Who: For the second time in three months, Prime Minister Narendra Modi met with a group of delegates from the film industry to discuss its role in the country’s development. As has been customary in each event involving the Prime Minister, several photographs were clicked and shared online, quickly bringing to notice the fact that this panel had in fact been a “manel” — composed of men alone. Present, among at least 18 members, were such prominent Hindi film directors, producers, and actors as Karan Johar, Akshay Kumar, Ritesh Sidhwani, Ajay Devgn and Prasoon Joshi. Many observers expressed disappointment. “Would be great to have female representation in these delegations. It is 2018,” filmmaker Alankrita Srivastava wrote in a tweet, which was endorsed by Twitter users and industry insiders such as director Nikkhil Advani. A similar scenario had played out not long ago, on October 25. A photo tweeted by film business analyst Taran Adarsh inadvertently brought to light the fact that a delegation from the industry that met with the Prime Minister then had been all-male, too. It included Aamir Khan, Sidhwani, Aanand L Rai, Siddharth Roy Kapur, and a few others. On both occasions, while the reference has been to the “film and entertainment industry” in general, a lack of representatives from the regional cinemas has been discernible.
What: A tweet from Modi’s account described the interaction as extensive and fruitful. “They talked at length about ways to further Mumbai’s development, particularly with regard to making it a global hub for entertainment.” Apparently, lower and uniform rates of GST for the cinema fraternity were among the pitches made by the delegates. While this latest discussion was centred broadly on “the development of India”, the earlier one had been on “how the entertainment industry can contribute more in nation-building” — both matters of general importance from which it seems unfair to exclude women. Such a composition also means any chance to bring up women’s issues was likely limited. These meetings have come in a year when a woman filmmaker’s work — Village Rockstars by Rima Das — had been the Indian entry to the Academy Awards (the film recently went out of the running). Further, just months earlier, women in the industry began raising concerns about the inappropriate sexual behaviour of powerful men in filmdom.

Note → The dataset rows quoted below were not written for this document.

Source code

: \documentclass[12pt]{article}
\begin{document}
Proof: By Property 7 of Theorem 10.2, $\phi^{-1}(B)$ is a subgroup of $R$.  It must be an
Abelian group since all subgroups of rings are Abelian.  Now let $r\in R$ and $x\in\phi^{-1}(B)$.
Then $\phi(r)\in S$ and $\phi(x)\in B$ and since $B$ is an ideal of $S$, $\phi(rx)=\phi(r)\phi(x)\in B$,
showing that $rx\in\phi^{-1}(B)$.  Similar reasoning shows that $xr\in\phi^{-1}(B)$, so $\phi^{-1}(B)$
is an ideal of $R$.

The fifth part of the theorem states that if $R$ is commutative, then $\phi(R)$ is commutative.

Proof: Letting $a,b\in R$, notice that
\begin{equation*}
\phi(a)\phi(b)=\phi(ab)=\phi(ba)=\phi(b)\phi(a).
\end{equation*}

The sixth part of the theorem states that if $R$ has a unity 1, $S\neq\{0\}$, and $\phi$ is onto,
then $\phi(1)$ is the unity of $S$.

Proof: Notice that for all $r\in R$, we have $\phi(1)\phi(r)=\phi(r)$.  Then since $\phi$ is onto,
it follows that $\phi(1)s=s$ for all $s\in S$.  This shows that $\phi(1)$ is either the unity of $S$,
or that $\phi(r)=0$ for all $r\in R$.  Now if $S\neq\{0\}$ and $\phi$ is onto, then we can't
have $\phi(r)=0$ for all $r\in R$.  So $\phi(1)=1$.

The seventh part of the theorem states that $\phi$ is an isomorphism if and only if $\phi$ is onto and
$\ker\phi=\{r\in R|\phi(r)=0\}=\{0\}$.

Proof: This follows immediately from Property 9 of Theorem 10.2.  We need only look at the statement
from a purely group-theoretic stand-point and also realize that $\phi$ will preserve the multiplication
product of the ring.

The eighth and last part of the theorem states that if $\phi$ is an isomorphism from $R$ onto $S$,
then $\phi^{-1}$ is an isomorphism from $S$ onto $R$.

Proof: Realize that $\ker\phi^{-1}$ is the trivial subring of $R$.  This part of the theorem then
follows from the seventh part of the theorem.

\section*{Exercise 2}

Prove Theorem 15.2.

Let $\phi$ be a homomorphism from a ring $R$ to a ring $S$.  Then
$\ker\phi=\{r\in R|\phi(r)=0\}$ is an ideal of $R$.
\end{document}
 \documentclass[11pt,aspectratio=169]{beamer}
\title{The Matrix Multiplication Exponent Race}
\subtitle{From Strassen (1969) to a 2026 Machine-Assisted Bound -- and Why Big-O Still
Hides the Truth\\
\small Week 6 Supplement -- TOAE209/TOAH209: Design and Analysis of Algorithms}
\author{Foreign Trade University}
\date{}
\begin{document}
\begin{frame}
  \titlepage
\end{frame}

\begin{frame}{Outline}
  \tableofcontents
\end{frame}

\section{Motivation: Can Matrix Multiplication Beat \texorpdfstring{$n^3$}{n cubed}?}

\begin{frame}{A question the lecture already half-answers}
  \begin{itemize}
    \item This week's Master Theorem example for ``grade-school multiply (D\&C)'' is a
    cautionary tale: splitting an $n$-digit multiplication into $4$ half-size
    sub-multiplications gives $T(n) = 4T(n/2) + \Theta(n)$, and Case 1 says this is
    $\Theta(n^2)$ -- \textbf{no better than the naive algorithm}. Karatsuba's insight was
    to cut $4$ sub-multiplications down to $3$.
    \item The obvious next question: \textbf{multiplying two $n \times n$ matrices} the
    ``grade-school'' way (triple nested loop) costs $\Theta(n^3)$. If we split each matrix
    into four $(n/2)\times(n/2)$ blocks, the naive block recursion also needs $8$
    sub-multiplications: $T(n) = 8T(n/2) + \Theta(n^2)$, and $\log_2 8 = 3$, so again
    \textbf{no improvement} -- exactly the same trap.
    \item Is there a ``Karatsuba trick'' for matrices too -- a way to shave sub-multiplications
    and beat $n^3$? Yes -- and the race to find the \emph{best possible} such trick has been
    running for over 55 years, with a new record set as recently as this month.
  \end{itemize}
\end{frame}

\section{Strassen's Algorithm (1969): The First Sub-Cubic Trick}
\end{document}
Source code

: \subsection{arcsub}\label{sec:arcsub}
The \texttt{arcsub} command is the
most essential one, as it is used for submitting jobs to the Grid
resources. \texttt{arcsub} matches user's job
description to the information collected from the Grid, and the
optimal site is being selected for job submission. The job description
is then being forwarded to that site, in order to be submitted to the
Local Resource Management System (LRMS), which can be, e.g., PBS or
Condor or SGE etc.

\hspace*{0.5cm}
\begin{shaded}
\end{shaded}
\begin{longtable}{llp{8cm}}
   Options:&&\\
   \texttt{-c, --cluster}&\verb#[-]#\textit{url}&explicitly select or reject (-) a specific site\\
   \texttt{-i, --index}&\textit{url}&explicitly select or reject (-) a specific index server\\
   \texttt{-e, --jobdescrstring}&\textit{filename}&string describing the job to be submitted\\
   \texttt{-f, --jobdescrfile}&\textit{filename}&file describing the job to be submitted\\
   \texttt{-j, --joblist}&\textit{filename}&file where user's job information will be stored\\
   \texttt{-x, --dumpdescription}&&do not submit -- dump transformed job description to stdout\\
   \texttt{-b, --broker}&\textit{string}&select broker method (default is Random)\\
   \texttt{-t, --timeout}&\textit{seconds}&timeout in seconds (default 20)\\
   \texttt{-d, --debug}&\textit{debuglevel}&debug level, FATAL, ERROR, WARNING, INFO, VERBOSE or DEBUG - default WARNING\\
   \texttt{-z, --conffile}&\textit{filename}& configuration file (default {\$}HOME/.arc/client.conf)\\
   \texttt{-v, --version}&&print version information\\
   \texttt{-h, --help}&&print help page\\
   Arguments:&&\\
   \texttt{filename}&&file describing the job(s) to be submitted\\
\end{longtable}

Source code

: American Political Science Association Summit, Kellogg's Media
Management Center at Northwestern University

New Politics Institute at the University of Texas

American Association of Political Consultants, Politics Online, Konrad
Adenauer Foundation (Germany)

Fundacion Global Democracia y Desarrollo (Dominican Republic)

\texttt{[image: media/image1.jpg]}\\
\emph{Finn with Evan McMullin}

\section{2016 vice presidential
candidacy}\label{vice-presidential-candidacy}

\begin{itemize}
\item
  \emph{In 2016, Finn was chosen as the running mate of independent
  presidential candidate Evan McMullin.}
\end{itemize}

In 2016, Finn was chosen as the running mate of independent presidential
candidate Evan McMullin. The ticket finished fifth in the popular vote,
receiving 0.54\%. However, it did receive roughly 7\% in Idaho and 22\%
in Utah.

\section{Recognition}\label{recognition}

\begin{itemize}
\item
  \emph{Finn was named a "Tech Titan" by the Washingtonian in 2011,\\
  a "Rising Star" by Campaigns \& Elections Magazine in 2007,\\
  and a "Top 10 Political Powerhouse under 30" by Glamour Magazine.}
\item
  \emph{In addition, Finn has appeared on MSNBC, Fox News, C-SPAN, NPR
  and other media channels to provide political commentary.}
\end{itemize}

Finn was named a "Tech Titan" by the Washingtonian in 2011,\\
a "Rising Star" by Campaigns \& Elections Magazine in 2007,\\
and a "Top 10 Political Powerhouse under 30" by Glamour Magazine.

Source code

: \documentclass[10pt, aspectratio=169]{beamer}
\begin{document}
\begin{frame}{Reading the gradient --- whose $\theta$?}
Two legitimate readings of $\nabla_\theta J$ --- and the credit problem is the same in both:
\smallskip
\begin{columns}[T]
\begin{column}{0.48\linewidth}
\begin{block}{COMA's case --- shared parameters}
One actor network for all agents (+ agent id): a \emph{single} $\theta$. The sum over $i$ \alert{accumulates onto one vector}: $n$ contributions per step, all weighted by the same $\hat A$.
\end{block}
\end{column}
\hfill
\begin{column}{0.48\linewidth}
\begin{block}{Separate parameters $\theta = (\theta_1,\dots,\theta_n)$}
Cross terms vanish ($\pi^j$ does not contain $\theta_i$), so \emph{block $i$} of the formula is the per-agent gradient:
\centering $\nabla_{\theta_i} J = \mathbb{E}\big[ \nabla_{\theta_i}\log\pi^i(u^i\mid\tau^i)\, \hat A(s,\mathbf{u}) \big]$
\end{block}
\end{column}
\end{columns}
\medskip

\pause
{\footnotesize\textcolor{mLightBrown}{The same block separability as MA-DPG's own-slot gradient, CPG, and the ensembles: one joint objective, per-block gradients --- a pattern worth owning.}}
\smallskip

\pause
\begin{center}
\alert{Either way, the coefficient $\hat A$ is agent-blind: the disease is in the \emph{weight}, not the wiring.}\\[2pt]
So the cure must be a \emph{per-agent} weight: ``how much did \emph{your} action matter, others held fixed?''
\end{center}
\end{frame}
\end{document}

How: It is not clear whether women stakeholders had been invited at all to these discussions with the Prime Minister. Throughout most of the history of cinema in the country, however, women have been involved in various capacities including writing, direction and acting. In India, as has been the case internationally, gender inclusiveness is a matter of which people across industries are slowly becoming aware. If questions like the pay gap or sexual harassment are to be addressed, asking women to be a part of industry delegations will be as important as launching films with women-centric themes.
Where: The delegation met in a well-appointed room in the Raj Bhavan, the official residence of the governor of Maharashtra, where Modi was on a visit. Governor Vidyasagar Rao and Maharashtra Chief Minister Devendra Fadnavis were the other men present on the occasion. “The delegation spoke about the strides being made by the film and entertainment industry,” Modi had tweeted afterwards. But there is evidently a lot of ground still left to cover.